Papers, and how they helped in developing `seqfold`, are listed below.

### Nussinov, 1980

> Nussinov, Ruth, and Ann B. Jacobson. "Fast algorithm for predicting the secondary structure of single-stranded RNA." Proceedings of the National Academy of Sciences 77.11 (1980): 6309-6313.

Framework for the dynamic programming approach. It has a conceptually helpful "Maximal Matching" example that demonstrates the approach on a simple sequence with only matched or unmatched bp.

### Zuker, 1981

> Zuker, Michael, and Patrick Stiegler. "Optimal computer folding of large RNA sequences using thermodynamics and auxiliary information." Nucleic acids research 9.1 (1981): 133-148.

The most cited paper in this space. Extends further than `Nussinov, 1980` with a nearest neighbor approach to energies and a consideration of each of stack, bulge, internal loop, and hairpin. Their data structure and traceback method are both more intuitive than `Nussinov, 1980`.

### Jaeger, 1989

> Jaeger, John A., Douglas H. Turner, and Michael Zuker. "Improved predictions of secondary structures for RNA." Proceedings of the National Academy of Sciences 86.20 (1989): 7706-7710.

Zuker and colleagues expand on the 1981 paper to incorporate penalties for multibranched loops and dangling ends.

### SantaLucia, 2004

> SantaLucia Jr, John, and Donald Hicks. "The thermodynamics of DNA structural motifs." Annu. Rev. Biophys. Biomol. Struct. 33 (2004): 415-440.

The paper from which almost every DNA energy function in `seqfold` comes from (with the exception of multibranch loops). Provides neighbor entropies and enthalpies for stacks, mismatching stacks, terminal stacks, and dangling stacks. Ditto for bulges, internal loops, and hairpins.

### Turner, 2009

> Turner, Douglas H., and David H. Mathews. "NNDB: the nearest neighbor parameter database for predicting stability of nucleic acid secondary structure." Nucleic acids research 38.suppl_1 (2009): D280-D282.

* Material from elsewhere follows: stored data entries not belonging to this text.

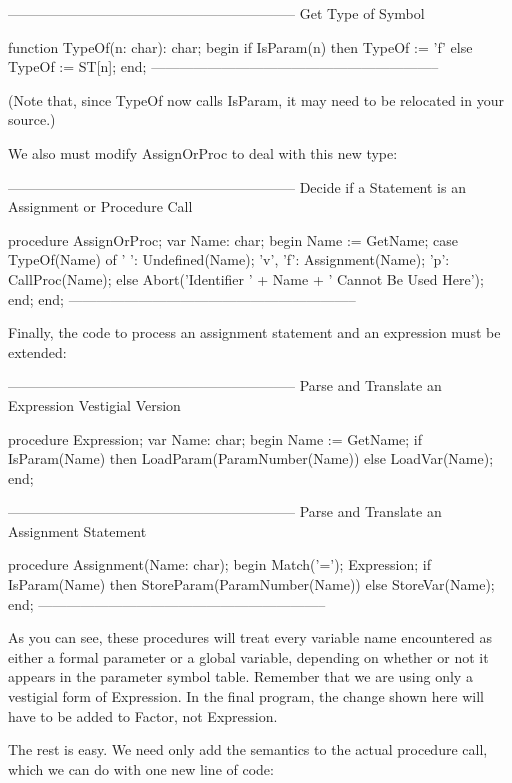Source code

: \documentclass[float=false, crop=false]{standalone}
\begin{document}
{--------------------------------------------------------------}
{ Get Type of Symbol }

function TypeOf(n: char): char;
begin
     if IsParam(n) then
          TypeOf := 'f'
     else
          TypeOf := ST[n];
end;
{--------------------------------------------------------------}


(Note that, since TypeOf now calls IsParam, it may need to be relocated in your
source.)

We also must modify AssignOrProc to deal with this new type:


{--------------------------------------------------------------}
{ Decide if a Statement is an Assignment or Procedure Call }

procedure AssignOrProc;
var Name: char;
begin
     Name := GetName;
     case TypeOf(Name) of
          ' ': Undefined(Name);
          'v', 'f': Assignment(Name);
          'p': CallProc(Name);
          else  Abort('Identifier ' + Name +  '  Cannot  Be  Used
Here');
     end;
end;
{--------------------------------------------------------------}


Finally, the code to process an assignment statement and an expression must be
extended:


{--------------------------------------------------------------}
{ Parse and Translate an Expression }
{ Vestigial Version }

procedure Expression;
var Name: char;
begin
     Name := GetName;
     if IsParam(Name) then
          LoadParam(ParamNumber(Name))
     else
          LoadVar(Name);
end;


{--------------------------------------------------------------}
{ Parse and Translate an Assignment Statement }

procedure Assignment(Name: char);
begin
     Match('=');
     Expression;
     if IsParam(Name) then
          StoreParam(ParamNumber(Name))
     else
          StoreVar(Name);
end;
{--------------------------------------------------------------}


As you can see, these procedures will treat every variable name encountered as
either a formal parameter or a global variable, depending on whether or not it
appears in the parameter symbol table. Remember that we are using only a
vestigial form of Expression. In the final program, the change shown here will
have to be added to Factor, not Expression.

The rest is easy. We need only add the semantics to the actual procedure call,
which we can do with one new line of code:
\end{document}
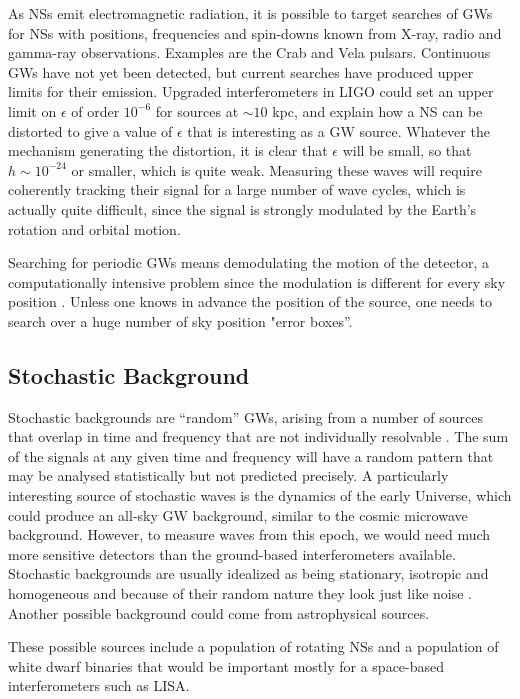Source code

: \documentclass[binding=0.6cm, LaM]{sapthesis}
\begin{document}
	As NSs emit electromagnetic radiation, 
	it is possible to target searches of GWs for NSs with positions, 
	frequencies and spin-downs known from X-ray, radio and gamma-ray observations. 
	Examples are the Crab and Vela pulsars. 
	Continuous GWs have not yet been detected, 
	but current searches have produced upper limits for their emission. 
	Upgraded interferometers in LIGO could set an upper limit on
	$\epsilon$ of order $10^{-6}$ for sources at $\sim10$ kpc, 
	and explain how a NS can be distorted to give a value of $\epsilon$ that is interesting as a GW source. 
	Whatever the mechanism generating the distortion, 
	it is clear that $\epsilon$ will be small,
	so that $h \sim 10^{-24}$ or smaller, which is quite weak. 
	Measuring these waves will require
	coherently tracking their signal for a large number of wave cycles, 
	which is actually quite difficult, 
	since the signal is strongly modulated by the Earth’s rotation and orbital motion.

	Searching for periodic GWs means demodulating the motion of the detector, 
	a computationally intensive problem since the modulation is different for every sky position \cite{4}. 
	Unless one knows in advance the position of the source, 
	one needs to search over a huge number of sky position "error boxes”.

\subsection{Stochastic Background}
	Stochastic backgrounds are “random” GWs, 
	arising from a number of sources that overlap 
	in time and frequency that are not individually resolvable \cite{22}. 
	The sum of the signals at any given time and frequency will have 
	a random pattern that may be analysed statistically but not predicted precisely.
	A particularly interesting source of stochastic waves is the dynamics of the early Universe, 
	which could produce an all-sky GW background, 
	similar to the cosmic microwave background.
	However, to measure waves from this epoch, 
	we would need much more sensitive detectors than the ground-based interferometers available.
	Stochastic backgrounds are usually idealized as being stationary, 
	isotropic and homogeneous and because of their random nature they look just like noise \cite{4}.	
	Another possible background could come from astrophysical sources.

	These possible sources include a population of rotating NSs 
	and a population of white dwarf binaries that would be important mostly for a space-based interferometers such as LISA. 
\end{document}
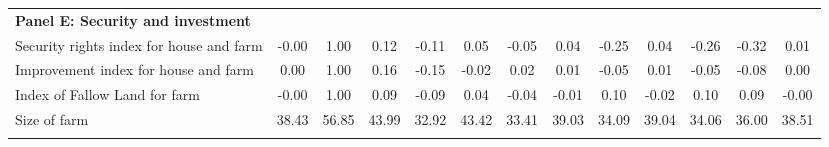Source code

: \begin{tabular}{lcccccccccccc}
\textbf{Panel E: Security and investment} &  &  &  &  &  &  &  &  &  &  &  & \\
Security rights index for house and farm & -0.00 & 1.00 & 0.12 & -0.11 & 0.05 & -0.05 & 0.04 & -0.25 & 0.04 & -0.26 & -0.32 & 0.01\\
Improvement index for house and farm & 0.00 & 1.00 & 0.16 & -0.15 & -0.02 & 0.02 & 0.01 & -0.05 & 0.01 & -0.05 & -0.08 & 0.00\\
Index of Fallow Land for farm & -0.00 & 1.00 & 0.09 & -0.09 & 0.04 & -0.04 & -0.01 & 0.10 & -0.02 & 0.10 & 0.09 & -0.00\\
Size of farm & 38.43 & 56.85 & 43.99 & 32.92 & 43.42 & 33.41 & 39.03 & 34.09 & 39.04 & 34.06 & 36.00 & 38.51\\
\noalign{\smallskip}\hline\end{tabular}
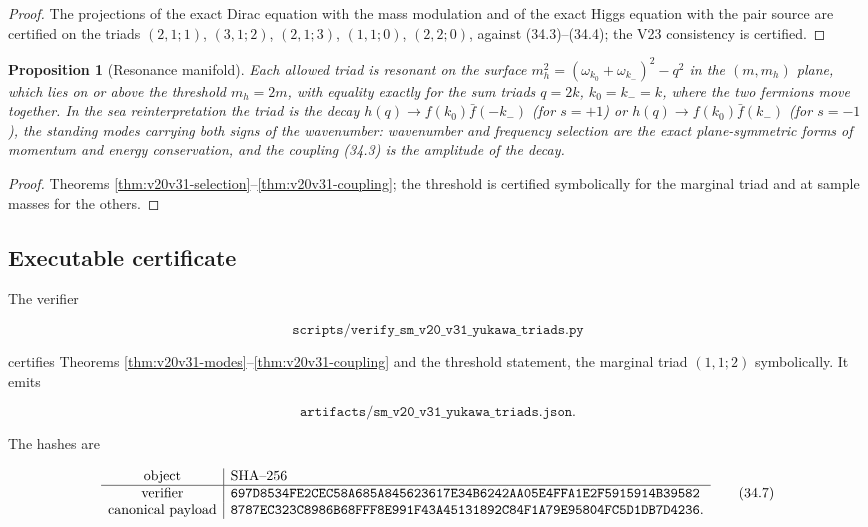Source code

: \documentclass[11pt]{article}
\newtheorem{proposition}[theorem]{Proposition}
\theoremstyle{remark}
\begin{document}
\begin{proof}
The projections of the exact Dirac equation with the mass
modulation and of the exact Higgs equation with the pair source are
certified on the triads \((2,1;1)\), \((3,1;2)\), \((2,1;3)\),
\((1,1;0)\), \((2,2;0)\), against (34.3)--(34.4); the V23
consistency is certified.
\end{proof}

\begin{proposition}[Resonance manifold]
\label{prop:v20v31-manifold}
Each allowed triad is resonant on the surface
\(m_h^2=(\omega_{k_0}+\omega_{k_-})^2-q^2\) in the \((m,m_h)\) plane, which
lies on or above the threshold \(m_h=2m\), with equality exactly for
the sum triads \(q=2k\), \(k_0=k_-=k\), where the two fermions move
together.  In the sea
reinterpretation the triad is the decay \(h(q)\to f(k_0)\bar f(-k_-)\)
(for \(s=+1\)) or \(h(q)\to f(k_0)\bar f(k_-)\) (for \(s=-1\)), the
standing modes carrying both signs of the wavenumber: wavenumber and
frequency selection are the exact plane-symmetric forms of momentum
and energy conservation, and the coupling (34.3) is the amplitude
of the decay.
\end{proposition}

\begin{proof}
Theorems \ref{thm:v20v31-selection}--\ref{thm:v20v31-coupling}; the
threshold is certified symbolically for the marginal triad and at
sample masses for the others.
\end{proof}

\subsection{Executable certificate}

The verifier

\[
 \texttt{scripts/verify\_sm\_v20\_v31\_yukawa\_triads.py}             \tag{34.5}
\]

certifies Theorems \ref{thm:v20v31-modes}--\ref{thm:v20v31-coupling}
and the threshold statement, the marginal triad \((1,1;2)\)
symbolically.  It emits

\[
 \texttt{artifacts/sm\_v20\_v31\_yukawa\_triads.json}.                \tag{34.6}
\]

The hashes are

\[
\begin{array}{c|l}
\hbox{object}&\hbox{SHA--256}\\ \hline
\hbox{verifier}&
\texttt{697D8534FE2CEC58A685A845623617E34B6242AA05E4FFA1E2F5915914B39582}\\
\hbox{canonical payload}&
\texttt{8787EC323C8986B68FFF8E991F43A45131892C84F1A79E95804FC5D1DB7D4236}.
\end{array}                                                     \tag{34.7}
\]
\end{document}
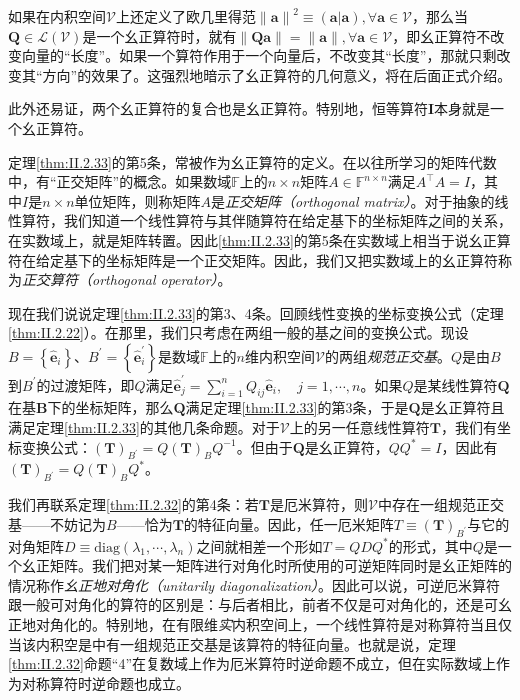 \documentclass[main.tex]{subfiles}
\begin{document}
如果在内积空间$\mathcal{V}$上还定义了欧几里得范$\left\|\mathbf{a}\right\|^2\equiv\left(\mathbf{a}|\mathbf{a}\right),\forall\mathbf{a}\in\mathcal{V}$，那么当$\mathbf{Q}\in\mathcal{L}\left(\mathcal{V}\right)$是一个幺正算符时，就有$\left\|\mathbf{Qa}\right\|=\left\|\mathbf{a}\right\|,\forall\mathbf{a}\in\mathcal{V}$，即幺正算符不改变向量的“长度”。如果一个算符作用于一个向量后，不改变其“长度”，那就只剩改变其“方向”的效果了。这强烈地暗示了幺正算符的几何意义，将在后面正式介绍。

此外还易证，两个幺正算符的复合也是幺正算符。特别地，恒等算符$\mathbf{I}$本身就是一个幺正算符。

定理\ref{thm:II.2.33}的第5条，常被作为幺正算符的定义。在以往所学习的矩阵代数中，有“正交矩阵”的概念。如果数域$\mathbb{F}$上的$n\times n$矩阵$A\in\mathbb{F}^{n\times n}$满足$A^\intercal A=I$，其中$I$是$n\times n$单位矩阵，则称矩阵$A$是\emph{正交矩阵（orthogonal matrix）}。对于抽象的线性算符，我们知道一个线性算符与其伴随算符在给定基下的坐标矩阵之间的关系，在实数域上，就是矩阵转置。因此\ref{thm:II.2.33}的第5条在实数域上相当于说幺正算符在给定基下的坐标矩阵是一个正交矩阵。因此，我们又把实数域上的幺正算符称为\emph{正交算符（orthogonal operator）}。

现在我们说说定理\ref{thm:II.2.33}的第3、4条。回顾线性变换的坐标变换公式（定理\ref{thm:II.2.22}）。在那里，我们只考虑在两组一般的基之间的变换公式。现设$B=\left\{\mathbf{\hat{e}}_i\right\}$、$B^\prime=\left\{\mathbf{\hat{e}}^\prime_i\right\}$是数域$\mathbb{F}$上的$n$维内积空间$\mathcal{V}$的两组\emph{规范正交基}。$Q$是由$B$到$B^\prime$的过渡矩阵，即$Q$满足$\mathbf{\hat{e}}^\prime_j=\sum_{i=1}^nQ_{ij}\mathbf{\hat{e}}_i,\quad j=1,\cdots,n$。如果$Q$是某线性算符$\mathbf{Q}$在基$\mathbf{B}$下的坐标矩阵，那么$\mathbf{Q}$满足定理\ref{thm:II.2.33}的第3条，于是$\mathbf{Q}$是幺正算符且满足定理\ref{thm:II.2.33}的其他几条命题。对于$\mathcal{V}$上的另一任意线性算符$\mathbf{T}$，我们有坐标变换公式：$\left(\mathbf{T}\right)_{B^\prime}=Q\left(\mathbf{T}\right)_{B}Q^{-1}$。但由于$\mathbf{Q}$是幺正算符，$QQ^*=I$，因此有$\left(\mathbf{T}\right)_{B^\prime}=Q\left(\mathbf{T}\right)_{B}Q^*$。

我们再联系定理\ref{thm:II.2.32}的第4条：若$\mathbf{T}$是厄米算符，则$\mathcal{V}$中存在一组规范正交基——不妨记为$B$——恰为$\mathbf{T}$的特征向量。因此，任一厄米矩阵$T\equiv\left(\mathbf{T}\right)_{B^\prime}$与它的对角矩阵$D\equiv\mathrm{diag}\left(\lambda_1,\cdots,\lambda_n\right)$之间就相差一个形如$T=QDQ^*$的形式，其中$Q$是一个幺正矩阵\cite[\S 5.3 定理3.6]{周胜林2012线性代数}。我们把对某一矩阵进行对角化时所使用的可逆矩阵同时是幺正矩阵的情况称作\emph{幺正地对角化（unitarily diagonalization）}。因此可以说，可逆厄米算符跟一般可对角化的算符的区别是：与后者相比，前者不仅是可对角化的，还是可幺正地对角化的。特别地，在有限维\emph{实}内积空间上，一个线性算符是对称算符当且仅当该内积空是中有一组规范正交基是该算符的特征向量。也就是说，定理\ref{thm:II.2.32}命题“4”在复数域上作为厄米算符时逆命题不成立，但在实际数域上作为对称算符时逆命题也成立。
\end{document}

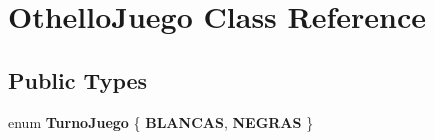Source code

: \hypertarget{class_othello_juego}{}\section{Othello\+Juego Class Reference}
\label{class_othello_juego}
\subsection*{Public Types}
\begin{DoxyCompactItemize}
\item 
enum {\bfseries Turno\+Juego} \{ {\bfseries B\+L\+A\+N\+C\+AS}, 
{\bfseries N\+E\+G\+R\+AS}
 \}\hypertarget{class_othello_juego_a9ba6a653a4b503ecc4dce5f06ffc42a2}{}\label{class_othello_juego_a9ba6a653a4b503ecc4dce5f06ffc42a2}

\end{DoxyCompactItemize}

Source of RNA nearest neighbor change in entropy and enthalpy parameter data. In `/data`.

### Ward, 2017

> Ward, M., Datta, A., Wise, M., & Mathews, D. H. (2017). Advanced multi-loop algorithms for RNA secondary structure prediction reveal that the simplest model is best. Nucleic acids research, 45(14), 8541-8550.

An investigation of energy functions for multibranch loops that validates the simple linear approach employed by `Jaeger, 1989` that keeps runtime within `O(n³)`.